When you say horizontally, do you know mean one hand gripping the hilt, and the other holding the sheathed blade ie across the body? I wondered whether as a longer term measure it would be more comfortable with the blade resting against the other arm, eg in the crook of the elbow, as the body would be taking some of its weight.

I also wondered about what would happen to any scabbard (of whatever size) as and when they fought -- they couldn't continue to hold it, so presumably would have to dump it and then try and find it (or someone else's) afterwards.  Or would it be left with the wagons following behind, perhaps?



Teresa Edgerton said:


> If a sword were carried in the shorter scabbard, for travelling it would be wrapped in something like waxed wool or wool with lanolin in it.
> 
> Since these swords were often not carried in a scabbard at all -- they weren't sharp, so there was no worry about that -- they were greased to keep them from rusting.  Also, they had to be maintained, using something like a whetstone to scrape off any rust.


Scribbling fast to make notes here!  Thank you!


----------



## Brian G Turner (Feb 2, 2013)

Excellent, as I've already got the oiling regime mentioned.

The curious pointer is them not being sharp - I come across all kinds of conflicting stories about 2H sword use. I guess there are different needs and styles, so the weapon is built accordingly.
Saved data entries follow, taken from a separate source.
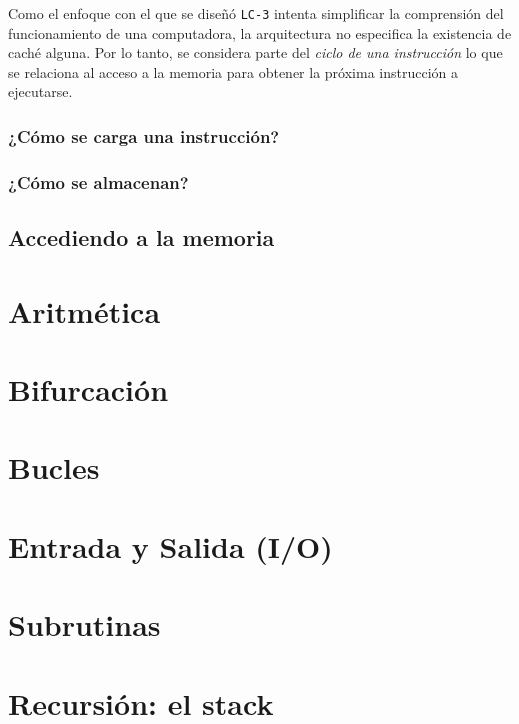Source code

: \documentclass[a4paper, titlepage]{report}
\begin{document}
	Como el enfoque con el que se diseñó \texttt{LC-3} intenta simplificar la comprensión del funcionamiento de una computadora, la arquitectura no especifica la existencia de caché alguna. Por lo tanto, se considera parte del \textit{ciclo de una instrucción} lo que se relaciona al acceso a la memoria para obtener la próxima instrucción a ejecutarse.
	
	\subsubsection{¿Cómo se carga una instrucción?} %
	
	
	\subsubsection{¿Cómo se almacenan?} %
	
	\subsection{Accediendo a la memoria} %
	
	\section{Aritmética}
	\label{sec:arithmetic}
	
	\section{Bifurcación} %
	\label{sec:branching}
	
	\section{Bucles} %
	
	\section{Entrada y Salida (I/O)}
	\label{sec:io}
	
	\section{Subrutinas}
	
	\section{Recursión: el stack}
	
\end{document}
Here's the sort of thing that's leaving me thoughtful - it's supposedly an historical replica, and comes with scabbard - but is the scabbard authentic or made up?
http://www.theknightshop.co.uk/catalog/english-twohand-sword-p-1539.html

I'll be detouring to the Royal Armouries at Easteron so I can ask directly.
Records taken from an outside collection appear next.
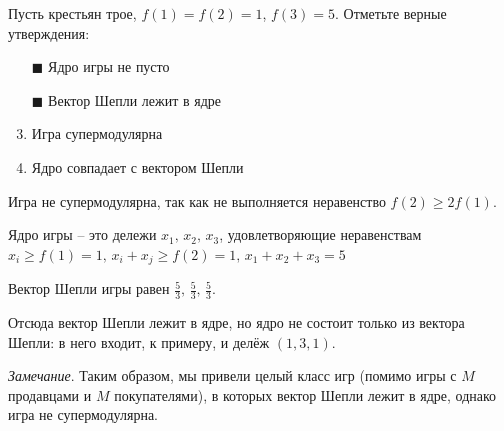 	Пусть крестьян трое, $f(1)=f(2)=1$, $f(3)=5$. Отметьте верные утверждения:
	
	\begin{enumerate}[label=$\square$]
		\item[$\blacksquare$] Ядро игры не пусто
		\item[$\blacksquare$] Вектор Шепли лежит в ядре
		\item Игра супермодулярна
		\item Ядро совпадает с вектором Шепли
	\end{enumerate}

	\solution
	Игра не супермодулярна, так как не выполняется неравенство $f(2) \geq 2f(1)$.
	
	Ядро игры -- это дележи $x_1,\,x_2,\,x_3$, удовлетворяющие неравенствам $x_i \geq f(1)=1,\, x_i+x_j \geq f(2)=1,\, x_1+x_2+x_3=5$
	
	Вектор Шепли игры равен $\frac{5}{3},\,\frac{5}{3},\,\frac{5}{3}$.
	
	Отсюда вектор Шепли лежит в ядре, но ядро не состоит только из вектора Шепли: в него входит, к примеру, и делёж $(1,3,1)$.
	
	\textit{Замечание}. Таким образом, мы привели целый класс игр (помимо игры с $M$ продавцами и $M$ покупателями), в которых вектор Шепли лежит в ядре, однако игра не супермодулярна.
Much obliged for your answers, btw, Teresa - I know living history is part of your background.


----------



## Teresa Edgerton (Feb 2, 2013)

The Judge said:


> When you say horizontally, do you know mean one hand gripping the hilt, and the other holding the sheathed blade ie across the body? I wondered whether as a longer term measure it would be more comfortable with the blade resting against the other arm, eg in the crook of the elbow, as the body would be taking some of its weight.



John doesn't remember because he's only seen one picture with the blades held horizontally, but your way makes sense.  The swords weigh five or six pounds, so they aren't the heavy monsters that people think they are, but still ...

In by far the most pictures he's seen, the swords are held resting against their shoulders like someone carrying a rifle.



> I also wondered about what would happen to any scabbard (of whatever size) as and when they fought -- they couldn't continue to hold it, so presumably would have to dump it and then try and find it (or someone else's) afterwards. Or would it be left with the wagons following behind, perhaps?



In an emergency, if they were taken by surprise, they'd have to toss it aside, but, when possible, things get left behind in camp or with the wagons.


----------



## TheTomG (Feb 3, 2013)

My thinking is that two handers are not weapons of convenience or of self-defence. They were to be used in battles that you knew were coming up, and you just had the sword out and ready.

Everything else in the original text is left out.